» **Assignment**
Where a line below holds the string "interés", that line goes into the answer.

» **Input material**
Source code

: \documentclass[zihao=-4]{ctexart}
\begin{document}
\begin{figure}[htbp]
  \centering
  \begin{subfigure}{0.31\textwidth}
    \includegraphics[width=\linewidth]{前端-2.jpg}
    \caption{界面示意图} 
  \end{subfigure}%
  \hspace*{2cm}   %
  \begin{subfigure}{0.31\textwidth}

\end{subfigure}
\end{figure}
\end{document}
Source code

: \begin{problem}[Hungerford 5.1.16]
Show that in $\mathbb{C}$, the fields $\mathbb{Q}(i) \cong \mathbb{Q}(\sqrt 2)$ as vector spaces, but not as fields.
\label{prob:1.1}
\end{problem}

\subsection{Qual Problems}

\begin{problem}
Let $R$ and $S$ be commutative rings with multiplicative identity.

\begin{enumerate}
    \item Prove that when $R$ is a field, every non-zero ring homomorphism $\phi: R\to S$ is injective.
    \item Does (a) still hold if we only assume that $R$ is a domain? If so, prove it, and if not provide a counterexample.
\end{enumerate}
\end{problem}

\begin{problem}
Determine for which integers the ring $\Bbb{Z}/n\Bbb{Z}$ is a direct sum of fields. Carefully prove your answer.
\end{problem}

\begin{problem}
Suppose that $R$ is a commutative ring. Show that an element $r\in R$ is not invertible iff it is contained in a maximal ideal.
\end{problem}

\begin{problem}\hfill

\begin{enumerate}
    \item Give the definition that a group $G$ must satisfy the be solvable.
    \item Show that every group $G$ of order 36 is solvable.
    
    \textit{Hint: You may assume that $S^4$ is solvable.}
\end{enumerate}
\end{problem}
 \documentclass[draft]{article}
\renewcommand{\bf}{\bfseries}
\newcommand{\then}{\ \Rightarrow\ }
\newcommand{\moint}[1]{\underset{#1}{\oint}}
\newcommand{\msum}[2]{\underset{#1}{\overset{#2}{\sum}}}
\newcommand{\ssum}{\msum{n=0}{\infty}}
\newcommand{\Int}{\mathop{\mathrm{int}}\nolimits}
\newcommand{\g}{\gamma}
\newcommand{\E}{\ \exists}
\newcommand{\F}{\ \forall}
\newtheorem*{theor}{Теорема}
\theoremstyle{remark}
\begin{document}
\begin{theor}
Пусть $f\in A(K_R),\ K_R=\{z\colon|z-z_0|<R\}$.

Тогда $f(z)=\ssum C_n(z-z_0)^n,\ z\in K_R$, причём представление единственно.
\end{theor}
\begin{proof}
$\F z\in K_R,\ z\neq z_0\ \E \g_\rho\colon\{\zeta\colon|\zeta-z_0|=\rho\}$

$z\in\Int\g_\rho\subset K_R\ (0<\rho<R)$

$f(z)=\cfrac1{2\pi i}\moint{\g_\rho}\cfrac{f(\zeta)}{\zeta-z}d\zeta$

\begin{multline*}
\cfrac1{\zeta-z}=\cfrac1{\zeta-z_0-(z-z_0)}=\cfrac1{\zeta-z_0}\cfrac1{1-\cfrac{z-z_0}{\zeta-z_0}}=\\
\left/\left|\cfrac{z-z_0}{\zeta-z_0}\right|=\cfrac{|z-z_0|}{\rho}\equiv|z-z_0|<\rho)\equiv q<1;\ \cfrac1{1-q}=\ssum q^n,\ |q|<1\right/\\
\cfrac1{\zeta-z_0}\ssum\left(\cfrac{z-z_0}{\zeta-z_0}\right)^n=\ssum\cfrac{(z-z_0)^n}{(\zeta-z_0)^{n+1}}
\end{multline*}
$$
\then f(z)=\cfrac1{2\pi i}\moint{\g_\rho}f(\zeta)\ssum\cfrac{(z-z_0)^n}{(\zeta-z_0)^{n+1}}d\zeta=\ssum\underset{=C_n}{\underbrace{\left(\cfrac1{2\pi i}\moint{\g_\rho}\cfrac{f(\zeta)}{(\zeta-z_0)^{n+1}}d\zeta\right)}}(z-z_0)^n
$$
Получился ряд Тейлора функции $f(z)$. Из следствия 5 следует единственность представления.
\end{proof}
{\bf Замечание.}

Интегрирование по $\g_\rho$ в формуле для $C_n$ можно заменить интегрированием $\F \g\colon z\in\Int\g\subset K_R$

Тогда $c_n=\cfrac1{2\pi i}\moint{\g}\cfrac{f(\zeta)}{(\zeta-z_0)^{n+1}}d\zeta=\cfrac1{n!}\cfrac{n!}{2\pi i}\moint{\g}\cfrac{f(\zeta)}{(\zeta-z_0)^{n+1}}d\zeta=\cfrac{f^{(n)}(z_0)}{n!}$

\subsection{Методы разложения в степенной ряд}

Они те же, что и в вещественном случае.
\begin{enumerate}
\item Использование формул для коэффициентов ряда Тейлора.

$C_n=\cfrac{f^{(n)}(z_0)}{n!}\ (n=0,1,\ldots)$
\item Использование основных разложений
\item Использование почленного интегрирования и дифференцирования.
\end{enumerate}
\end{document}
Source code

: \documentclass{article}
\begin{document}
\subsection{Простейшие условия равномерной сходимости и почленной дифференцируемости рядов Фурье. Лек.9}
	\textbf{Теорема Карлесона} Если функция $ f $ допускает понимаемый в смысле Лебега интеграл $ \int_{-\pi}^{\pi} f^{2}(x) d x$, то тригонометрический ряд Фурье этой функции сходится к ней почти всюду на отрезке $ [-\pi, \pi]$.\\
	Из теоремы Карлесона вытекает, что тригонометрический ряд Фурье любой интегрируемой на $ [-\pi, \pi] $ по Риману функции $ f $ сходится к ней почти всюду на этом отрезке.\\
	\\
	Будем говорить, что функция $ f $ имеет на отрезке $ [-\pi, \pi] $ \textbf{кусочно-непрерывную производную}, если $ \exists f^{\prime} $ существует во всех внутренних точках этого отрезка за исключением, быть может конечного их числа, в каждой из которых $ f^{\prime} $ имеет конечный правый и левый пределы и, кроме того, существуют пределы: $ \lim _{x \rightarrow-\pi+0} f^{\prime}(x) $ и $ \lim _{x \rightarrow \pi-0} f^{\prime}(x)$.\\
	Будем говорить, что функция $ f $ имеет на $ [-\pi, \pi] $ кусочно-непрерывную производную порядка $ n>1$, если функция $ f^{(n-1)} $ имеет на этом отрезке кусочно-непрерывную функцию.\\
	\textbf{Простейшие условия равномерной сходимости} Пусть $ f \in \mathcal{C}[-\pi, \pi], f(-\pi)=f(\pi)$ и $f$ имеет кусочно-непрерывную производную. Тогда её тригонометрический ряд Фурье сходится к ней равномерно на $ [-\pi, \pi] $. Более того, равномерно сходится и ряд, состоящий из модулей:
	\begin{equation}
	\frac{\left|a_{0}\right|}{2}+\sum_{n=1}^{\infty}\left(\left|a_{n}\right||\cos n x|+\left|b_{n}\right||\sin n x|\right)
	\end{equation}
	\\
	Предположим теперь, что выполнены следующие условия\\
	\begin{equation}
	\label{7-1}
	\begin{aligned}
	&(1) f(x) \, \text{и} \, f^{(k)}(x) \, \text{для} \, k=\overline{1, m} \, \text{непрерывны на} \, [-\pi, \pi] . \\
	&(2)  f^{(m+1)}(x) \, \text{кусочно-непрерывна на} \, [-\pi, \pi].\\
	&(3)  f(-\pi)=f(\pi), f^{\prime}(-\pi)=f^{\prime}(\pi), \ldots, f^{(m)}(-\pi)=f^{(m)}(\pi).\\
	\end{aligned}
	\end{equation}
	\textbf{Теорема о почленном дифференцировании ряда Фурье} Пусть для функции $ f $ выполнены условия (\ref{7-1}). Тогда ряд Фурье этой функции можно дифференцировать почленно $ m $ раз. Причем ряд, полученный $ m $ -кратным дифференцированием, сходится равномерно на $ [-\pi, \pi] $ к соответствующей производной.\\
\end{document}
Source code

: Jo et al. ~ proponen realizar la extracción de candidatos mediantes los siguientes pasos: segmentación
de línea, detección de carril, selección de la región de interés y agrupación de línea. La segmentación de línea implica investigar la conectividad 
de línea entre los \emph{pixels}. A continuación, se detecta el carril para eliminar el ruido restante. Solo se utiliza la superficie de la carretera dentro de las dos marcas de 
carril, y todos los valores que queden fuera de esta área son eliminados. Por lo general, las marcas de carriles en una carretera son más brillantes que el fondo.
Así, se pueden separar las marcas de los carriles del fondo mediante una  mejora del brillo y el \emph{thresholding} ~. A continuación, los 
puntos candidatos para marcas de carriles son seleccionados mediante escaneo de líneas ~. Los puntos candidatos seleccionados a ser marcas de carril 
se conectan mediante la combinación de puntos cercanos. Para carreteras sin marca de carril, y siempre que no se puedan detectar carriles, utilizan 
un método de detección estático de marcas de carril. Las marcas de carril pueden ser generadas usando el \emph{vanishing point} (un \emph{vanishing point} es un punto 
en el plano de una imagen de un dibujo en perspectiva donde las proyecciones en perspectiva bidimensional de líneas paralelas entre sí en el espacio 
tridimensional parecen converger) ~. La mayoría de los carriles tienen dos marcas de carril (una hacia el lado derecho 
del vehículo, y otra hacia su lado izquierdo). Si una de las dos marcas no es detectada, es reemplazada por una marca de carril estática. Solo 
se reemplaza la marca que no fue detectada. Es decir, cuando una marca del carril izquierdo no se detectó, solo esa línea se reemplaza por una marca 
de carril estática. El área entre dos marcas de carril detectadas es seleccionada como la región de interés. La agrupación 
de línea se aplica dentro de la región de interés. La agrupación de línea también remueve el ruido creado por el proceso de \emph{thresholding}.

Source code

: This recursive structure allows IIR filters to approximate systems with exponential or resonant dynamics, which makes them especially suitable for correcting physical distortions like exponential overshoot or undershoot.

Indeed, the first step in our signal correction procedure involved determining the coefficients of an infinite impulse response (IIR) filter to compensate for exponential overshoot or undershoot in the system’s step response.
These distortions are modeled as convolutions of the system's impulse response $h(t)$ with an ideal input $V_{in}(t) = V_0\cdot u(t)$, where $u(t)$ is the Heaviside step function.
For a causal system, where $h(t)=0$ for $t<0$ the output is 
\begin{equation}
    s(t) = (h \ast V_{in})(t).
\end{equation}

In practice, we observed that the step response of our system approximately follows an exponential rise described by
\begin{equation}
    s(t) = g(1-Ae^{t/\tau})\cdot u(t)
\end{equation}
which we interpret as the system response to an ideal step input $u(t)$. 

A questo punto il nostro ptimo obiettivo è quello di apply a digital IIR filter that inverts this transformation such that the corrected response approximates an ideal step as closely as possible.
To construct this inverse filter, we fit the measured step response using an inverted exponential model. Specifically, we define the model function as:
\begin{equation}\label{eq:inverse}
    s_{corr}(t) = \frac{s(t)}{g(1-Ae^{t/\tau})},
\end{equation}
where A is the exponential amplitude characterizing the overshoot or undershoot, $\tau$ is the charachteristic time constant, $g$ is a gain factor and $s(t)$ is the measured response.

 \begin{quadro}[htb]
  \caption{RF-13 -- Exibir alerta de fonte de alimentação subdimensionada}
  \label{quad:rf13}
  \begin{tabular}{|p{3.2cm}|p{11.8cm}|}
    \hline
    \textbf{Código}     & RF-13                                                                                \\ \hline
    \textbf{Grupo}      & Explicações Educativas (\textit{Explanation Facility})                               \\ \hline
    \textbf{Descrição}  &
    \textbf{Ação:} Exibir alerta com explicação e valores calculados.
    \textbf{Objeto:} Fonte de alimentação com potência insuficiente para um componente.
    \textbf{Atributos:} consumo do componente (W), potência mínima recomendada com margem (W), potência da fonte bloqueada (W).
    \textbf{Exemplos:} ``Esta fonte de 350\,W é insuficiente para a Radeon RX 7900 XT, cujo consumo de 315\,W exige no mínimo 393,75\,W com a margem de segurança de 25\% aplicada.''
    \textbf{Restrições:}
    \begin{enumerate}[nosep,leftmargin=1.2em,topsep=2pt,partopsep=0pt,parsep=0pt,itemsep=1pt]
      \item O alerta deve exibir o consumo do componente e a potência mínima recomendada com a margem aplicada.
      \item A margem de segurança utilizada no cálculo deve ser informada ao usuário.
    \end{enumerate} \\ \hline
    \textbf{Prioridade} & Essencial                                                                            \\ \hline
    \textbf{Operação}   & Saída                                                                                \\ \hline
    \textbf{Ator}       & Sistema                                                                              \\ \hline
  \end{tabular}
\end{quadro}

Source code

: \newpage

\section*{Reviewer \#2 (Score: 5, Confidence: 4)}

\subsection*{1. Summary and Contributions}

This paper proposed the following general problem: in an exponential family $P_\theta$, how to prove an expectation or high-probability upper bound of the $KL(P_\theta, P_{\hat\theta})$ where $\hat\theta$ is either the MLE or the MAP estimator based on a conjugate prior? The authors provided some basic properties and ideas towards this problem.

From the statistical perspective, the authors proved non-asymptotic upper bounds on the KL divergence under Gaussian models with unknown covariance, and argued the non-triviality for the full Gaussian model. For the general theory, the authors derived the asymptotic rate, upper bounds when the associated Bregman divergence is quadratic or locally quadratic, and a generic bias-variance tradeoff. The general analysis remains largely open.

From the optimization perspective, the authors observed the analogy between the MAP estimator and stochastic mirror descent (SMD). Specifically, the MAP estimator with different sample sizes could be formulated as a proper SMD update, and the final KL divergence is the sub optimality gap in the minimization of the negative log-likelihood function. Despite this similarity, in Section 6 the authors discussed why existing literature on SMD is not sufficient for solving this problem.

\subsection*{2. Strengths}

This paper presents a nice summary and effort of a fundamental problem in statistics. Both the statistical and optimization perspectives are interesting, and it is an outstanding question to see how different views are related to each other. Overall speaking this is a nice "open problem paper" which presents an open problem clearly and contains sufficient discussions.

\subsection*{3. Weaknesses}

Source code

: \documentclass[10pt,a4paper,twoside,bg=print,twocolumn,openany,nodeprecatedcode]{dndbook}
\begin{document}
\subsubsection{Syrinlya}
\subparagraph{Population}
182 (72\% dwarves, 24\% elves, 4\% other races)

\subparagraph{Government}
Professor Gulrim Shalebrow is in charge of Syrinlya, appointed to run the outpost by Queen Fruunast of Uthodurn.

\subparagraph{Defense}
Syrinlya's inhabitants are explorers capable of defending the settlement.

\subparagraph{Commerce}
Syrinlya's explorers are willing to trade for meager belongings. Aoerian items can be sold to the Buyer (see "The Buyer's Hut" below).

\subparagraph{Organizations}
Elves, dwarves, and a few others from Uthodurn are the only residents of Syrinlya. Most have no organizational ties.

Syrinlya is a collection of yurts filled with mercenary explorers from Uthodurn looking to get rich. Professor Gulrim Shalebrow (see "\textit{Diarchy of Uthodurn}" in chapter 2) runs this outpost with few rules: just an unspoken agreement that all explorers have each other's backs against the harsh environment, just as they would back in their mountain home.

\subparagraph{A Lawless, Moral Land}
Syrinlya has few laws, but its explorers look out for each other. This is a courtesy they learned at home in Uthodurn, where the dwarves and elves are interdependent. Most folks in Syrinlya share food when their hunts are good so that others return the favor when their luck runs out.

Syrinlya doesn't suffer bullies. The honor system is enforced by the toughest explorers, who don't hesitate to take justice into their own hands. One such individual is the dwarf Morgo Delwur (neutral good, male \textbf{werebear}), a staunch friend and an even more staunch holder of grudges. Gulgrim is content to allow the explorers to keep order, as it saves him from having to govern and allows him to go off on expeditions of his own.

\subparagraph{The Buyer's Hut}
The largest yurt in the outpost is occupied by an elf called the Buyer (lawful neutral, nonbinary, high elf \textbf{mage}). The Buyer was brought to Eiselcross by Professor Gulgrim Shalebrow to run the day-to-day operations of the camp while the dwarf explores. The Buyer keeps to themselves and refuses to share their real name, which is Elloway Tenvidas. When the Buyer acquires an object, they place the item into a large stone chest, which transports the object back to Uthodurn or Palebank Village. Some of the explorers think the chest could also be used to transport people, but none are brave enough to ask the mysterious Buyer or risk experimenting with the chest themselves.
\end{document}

» **Solution**
de línea, detección de carril, selección de la región de interés y agrupación de línea. La segmentación de línea implica investigar la conectividad 
de carril estática. El área entre dos marcas de carril detectadas es seleccionada como la región de interés. La agrupación 
de línea se aplica dentro de la región de interés. La agrupación de línea también remueve el ruido creado por el proceso de \emph{thresholding}.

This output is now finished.